# chipping my FWW, LOL



## the guy (Aug 3, 2010)

:lol:I had a novel idea, when I go to put a chip in my new dog, do you all think the vet/pound will also put a chip in my FWW?

And yes she is willing to do the heavy lifting and *has* done the heavy lifting in the past 3 years in reparing her issues' with regard to her need to be validated and entitled and rescued from her unhappiness.
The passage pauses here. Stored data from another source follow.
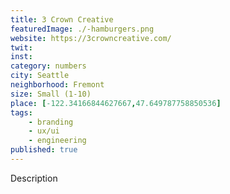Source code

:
 ```yaml
---
title: 3 Crown Creative
featuredImage: ./-hamburgers.png
website: https://3crowncreative.com/
twit: 
inst: 
category: numbers
city: Seattle
neighborhood: Fremont
size: Small (1-10)
place: [-122.34166844627667,47.649787758850536]
tags:
    - branding
    - ux/ui
    - engineering
published: true
---
```


Description
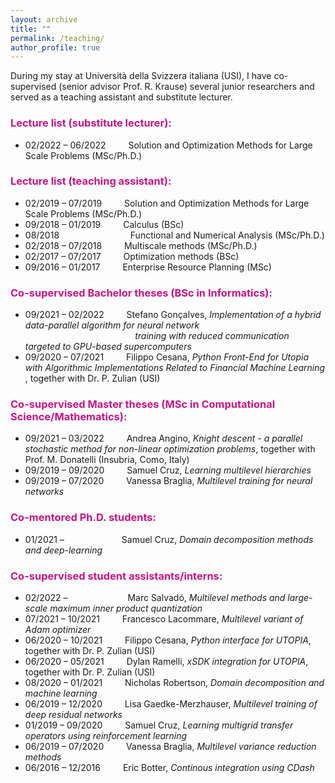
 ```yaml
---
layout: archive
title: ""
permalink: /teaching/
author_profile: true
---
```


During my stay at Università della Svizzera italiana (USI), I have co-supervised (senior advisor Prof. R. Krause) several junior researchers and served as a teaching assistant and substitute lecturer. 


### <span style="color:rgb(199, 21, 133)"> Lecture list (substitute lecturer):</span>
* 02/2022 – 06/2022 &emsp;&emsp; Solution and Optimization Methods for Large Scale Problems (MSc/Ph.D.)


### <span style="color:rgb(199, 21, 133)"> Lecture list (teaching assistant):</span>
* 02/2019 – 07/2019 &emsp;&emsp; Solution and Optimization Methods for Large Scale Problems (MSc/Ph.D.)
* 09/2018 – 01/2019 &emsp;&emsp; Calculus (BSc)
* 08/2018 	&emsp;&emsp;&emsp;&emsp;&emsp;&emsp;&emsp;&nbsp;&nbsp; Functional and Numerical Analysis (MSc/Ph.D.)
* 02/2018 – 07/2018 &emsp;&emsp; Multiscale methods (MSc/Ph.D.)
* 02/2017 – 07/2017 &emsp;&emsp; Optimization methods (BSc)
* 09/2016 – 01/2017 &emsp;&emsp; Enterprise Resource Planning (MSc)



### <span style="color:rgb(199, 21, 133)"> Co-supervised Bachelor theses (BSc in Informatics):</span>
* 09/2021 – 02/2022 &emsp;&emsp; Stefano Gonçalves,  <em>Implementation of a hybrid data-parallel algorithm for neural network<br />
&emsp; &emsp; &emsp; &emsp; &emsp; &emsp; &emsp; &emsp; &emsp;&emsp; training with reduced communication targeted to GPU-based supercomputers </em>
* 09/2020 – 07/2021 &emsp;&emsp; Filippo Cesana,  <em>Python Front-End for Utopia with Algorithmic Implementations Related to Financial Machine Learning </em>, together with Dr. P. Zulian (USI)


### <span style="color:rgb(199, 21, 133)"> Co-supervised Master theses (MSc in Computational Science/Mathematics):</span>
* 09/2021 – 03/2022 &emsp;&emsp; Andrea Angino, <em>Knight descent - a parallel stochastic method for non-linear optimization problems</em>, together with Prof. M. Donatelli (Insubria, Como, Italy)
* 09/2019 – 09/2020 &emsp;&emsp; Samuel Cruz, <em>Learning multilevel hierarchies</em>
* 09/2019 – 07/2020 &emsp;&emsp; Vanessa Braglia, <em>Multilevel training for neural networks</em>


### <span style="color:rgb(199, 21, 133)"> Co-mentored Ph.D. students:</span>
* 01/2021 – &emsp;&emsp;&emsp;&emsp;&emsp;&emsp; Samuel Cruz, <em>Domain decomposition methods and deep-learning</em>



### <span style="color:rgb(199, 21, 133)"> Co-supervised student assistants/interns:</span>
* 02/2022 – &emsp;&emsp;&emsp;&emsp;&emsp;&emsp;&nbsp; Marc Salvadó, <em>Multilevel methods and large-scale maximum inner product quantization</em>
* 07/2021 – 10/2021 &emsp;&emsp; Francesco Lacommare, <em>Multilevel variant of Adam optimizer</em>
* 06/2020 – 10/2021 &emsp;&emsp; Filippo Cesana, <em>Python interface for UTOPIA</em>, together with Dr. P. Zulian (USI)
* 06/2020 – 05/2021 &emsp;&emsp; Dylan Ramelli, <em>xSDK integration for UTOPIA</em>, together with Dr. P. Zulian (USI)
* 08/2020 – 01/2021 &emsp;&emsp; Nicholas Robertson, <em>Domain decomposition and machine learning</em>
* 06/2019 – 12/2020 &emsp;&emsp; Lisa Gaedke-Merzhauser, <em>Multilevel training of deep residual networks</em>
* 01/2019 – 09/2020 &emsp;&emsp; Samuel Cruz, <em>Learning multigrid transfer operators using reinforcement learning</em>
* 06/2019 – 07/2020 &emsp;&emsp; Vanessa Braglia, <em>Multilevel variance reduction methods</em>
* 06/2016 – 12/2016 &emsp;&emsp; Eric Botter, <em>Continous integration using CDash</em>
She understands who she is and what she has become but just in case I lose her *again* it might come in handy....:rofl:


@ Mrs. the-guy,"I love you babe and sorry for the rope burn on Fri.
Happy New Year!


----------



## TDSC60 (Dec 8, 2011)

the guy said:


> :lol:I had a novel idea, when I go to put a chip in my new dog, do you all think the vet/pound will also put a chip in my FWW?
> 
> And yes she is willing to do the heavy lifting and *has* done the heavy lifting in the past 3 years in reparing her issues' with regard to her need to be validated and entitled and rescued from her unhappiness.
> 
> ...


Super glue an iPhone to her back with the find-my-phone app tuned on.

Happy New Year.


----------



## CleanJerkSnatch (Jul 18, 2012)

I'm sure you won't have that problem anymore. I think in 2013 they will start having chips in every U.S. citizen according to obama care Subtitle C-11 Sec. 2521 – National Medical Device Registry which states:


“The Secretary shall establish a national medical device registry (in this subsection referred to as the ‘registry’) to facilitate analysis of postmarket safety and outcomes data on each device that—‘‘(A) is or has been used in or on a patient; and ‘‘(B) is a class III device; or ‘‘(ii) a class II device that is implantable.”


----------



## bfree (Sep 30, 2012)

the guy said:


> :lol:I had a novel idea, when I go to put a chip in my new dog, do you all think the vet/pound will also put a chip in my FWW?
> 
> And yes she is willing to do the heavy lifting and *has* done the heavy lifting in the past 3 years in reparing her issues' with regard to her need to be validated and entitled and rescued from her unhappiness.
> 
> ...


That might be the funniest thing I've read on TAM in quite a while. :rofl:


----------



## ShootMePlz! (Oct 5, 2008)

Does she have a favorite purse? Maybe you could chip that??


----------



## Cold_World (Nov 29, 2012)

the chip only works if she goes to a good kennel. some kennels don't check for chips. Happy New year!!!


----------



## Bee2012 (Dec 8, 2012)

. Made me smile
_Posted via Mobile Device_


----------



## warlock07 (Oct 28, 2011)

TDSC60 said:


> Super glue an iPhone to her back with the find-my-phone app tuned on.
> 
> Happy New Year.


Charging it might be a pain in the ass


----------



## Acabado (May 13, 2012)

:smthumbup:


----------



## the guy (Aug 3, 2010)

TDSC60 said:


> Super glue an iPhone to her back with the find-my-phone app tuned on.
> 
> Happy New Year.


Ya thats it, I've seen them clue this box like tracking device to the desert turtle's shell.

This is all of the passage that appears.